Bring Your Own Data to Copilot Studio: Grounding Generative Answers with API + Power Automate (My Go-To Pattern)
A lot of organisations ask the same question:
“What if our knowledge isn’t in SharePoint or Dataverse?”
Realistically, plenty of valuable knowledge lives in:
- internal APIs
- legacy systems
- custom databases
- third-party platforms
- compliance portals and registries
In those cases, my approach is:
retrieve from the system of record → normalise → pass the best content into generative answers.
The goal isn’t “connect everything”. The goal is to give the agent the right data in the right shape, so it can produce a grounded response reliably.
The pattern I use
1) Retrieve relevant data (API / system of record)
I typically do this using a workflow (Power Automate) or an HTTP call, depending on the environment and governance.
Key point: do retrieval with a query that’s specific enough to avoid dumping loads of irrelevant data into the model.
2) Normalise into “answer chunks”
This is the part people skip — and it’s why their agents hallucinate.
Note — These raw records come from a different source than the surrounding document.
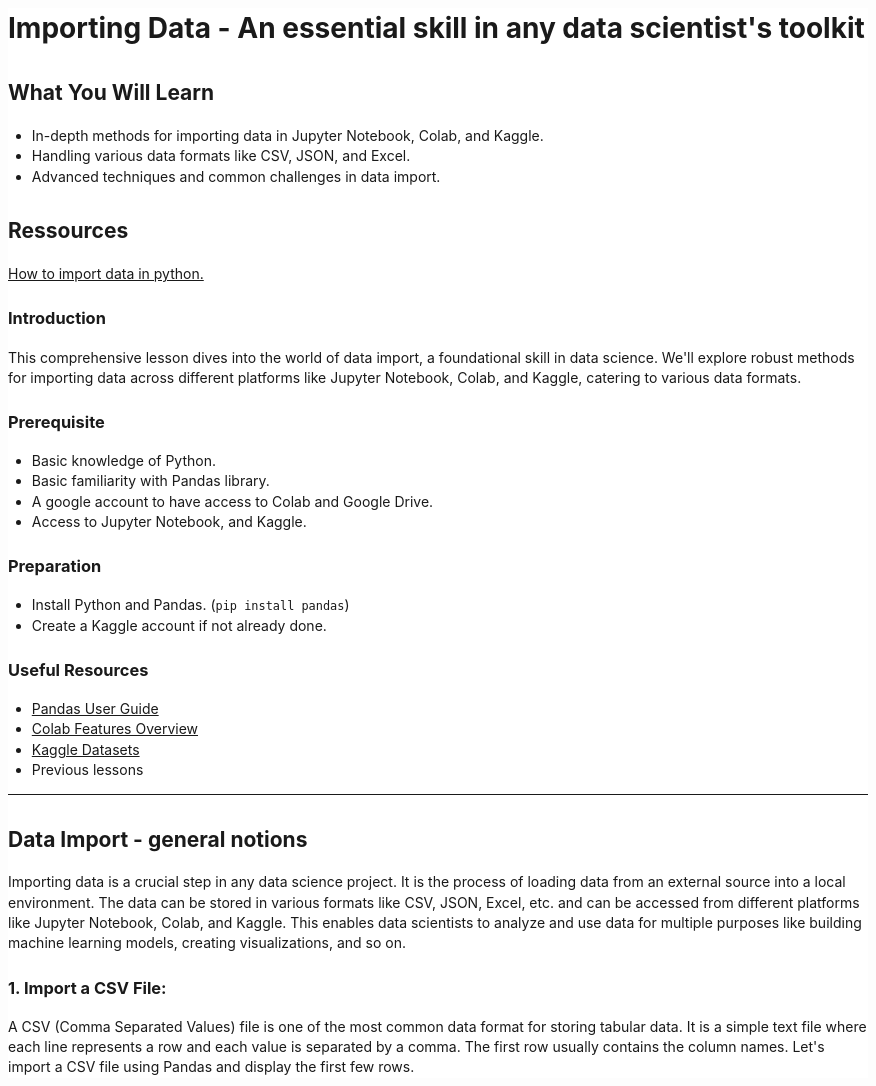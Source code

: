 # Importing Data - An essential skill in any data scientist's toolkit


## What You Will Learn
- In-depth methods for importing data in Jupyter Notebook, Colab, and Kaggle.
- Handling various data formats like CSV, JSON, and Excel.
- Advanced techniques and common challenges in data import.

## Ressources

[How to import data in python.](https://medium.com/analytics-vidhya/how-to-import-data-in-python-94eda177078d)

### Introduction
This comprehensive lesson dives into the world of data import, a foundational skill in data science. We'll explore robust methods for importing data across different platforms like Jupyter Notebook, Colab, and Kaggle, catering to various data formats.

### Prerequisite
- Basic knowledge of Python.
- Basic familiarity with Pandas library.
- A google account to have access to Colab and Google Drive.
- Access to Jupyter Notebook, and Kaggle.

### Preparation
- Install Python and Pandas. (`pip install pandas`)
- Create a Kaggle account if not already done.

### Useful Resources
- [Pandas User Guide](https://pandas.pydata.org/docs/user_guide/index.html)
- [Colab Features Overview](https://colab.research.google.com/notebooks/basic_features_overview.ipynb)
- [Kaggle Datasets](https://www.Kaggle.com/datasets)
- Previous lessons

---

## Data Import - general notions

Importing data is a crucial step in any data science project. It is the process of loading data from an external source into a local environment. The data can be stored in various formats like CSV, JSON, Excel, etc. and can be accessed from different platforms like Jupyter Notebook, Colab, and Kaggle. This enables data scientists to analyze and use data for multiple purposes like building machine learning models, creating visualizations, and so on.

### 1. **Import a CSV File**:
   A CSV (Comma Separated Values) file is one of the most common data format for storing tabular data. It is a simple text file where each line represents a row and each value is separated by a comma. The first row usually contains the column names. Let's import a CSV file using Pandas and display the first few rows.
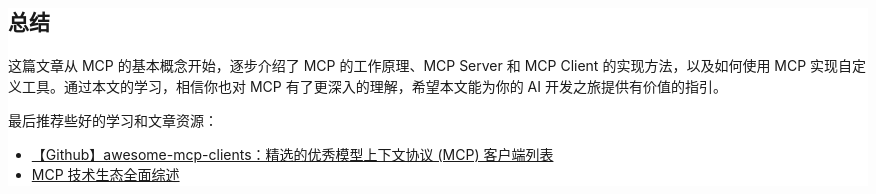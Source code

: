 ## 总结

这篇文章从 MCP 的基本概念开始，逐步介绍了 MCP 的工作原理、MCP Server 和 MCP Client 的实现方法，以及如何使用 MCP 实现自定义工具。通过本文的学习，相信你也对 MCP 有了更深入的理解，希望本文能为你的 AI 开发之旅提供有价值的指引。

最后推荐些好的学习和文章资源：

- [【Github】awesome-mcp-clients：精选的优秀模型上下文协议 (MCP) 客户端列表](https://github.com/punkpeye/awesome-mcp-clients)
- [MCP 技术生态全面综述](https://zhuanlan.zhihu.com/p/1899835645582632589)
I reshape API responses into a small set of readable chunks, each chunk containing:
- the content (human readable)
- a source reference (URL/record link if possible)
- a title/label (optional but helpful)
Think of it like building a mini knowledge pack per question.
3) Keep it short and ranked
Even if your API returns 200 records, the agent doesn’t need 200.
I rank the results (most relevant first) and pass only the top content chunks. This keeps the model focused and improves answer quality.
4) Feed it into the generative answer step
Once you have clean chunks, Copilot Studio can summarise and answer in a grounded way.
Why this works (and why “raw JSON” doesn’t)
If you give the agent raw JSON or a massive blob of unstructured output:
- it wastes tokens parsing noise
- it misses key fields
- the response becomes inconsistent
When you provide clean chunks:
- the model can reason over content instead of structure
- responses are shorter and more accurate
- citations/source references become meaningful
- the same question tends to produce consistent answers
Example: Compliance assistant agent
This pattern works brilliantly for compliance or policy portals.
User: “What evidence do we need for Control A-12?”
Agent:
- calls your compliance API (control + evidence requirements)
- returns 3–5 chunks (requirements + examples + policy link)
- generates a clear checklist response grounded in those chunks
Practical tips (from real builds)
- If your API is slow, add caching for common queries
- If your data is sensitive, enforce permission filtering at retrieval time
- Always log the retrieved records so you can audit and improve
- Create reusable “chunking” functions in your workflow so it’s consistent across topics
Closing
Copilot Studio gets seriously powerful when you stop limiting yourself to “where the docs live” and instead treat your enterprise APIs as first-class knowledge sources — but only if you shape the data properly.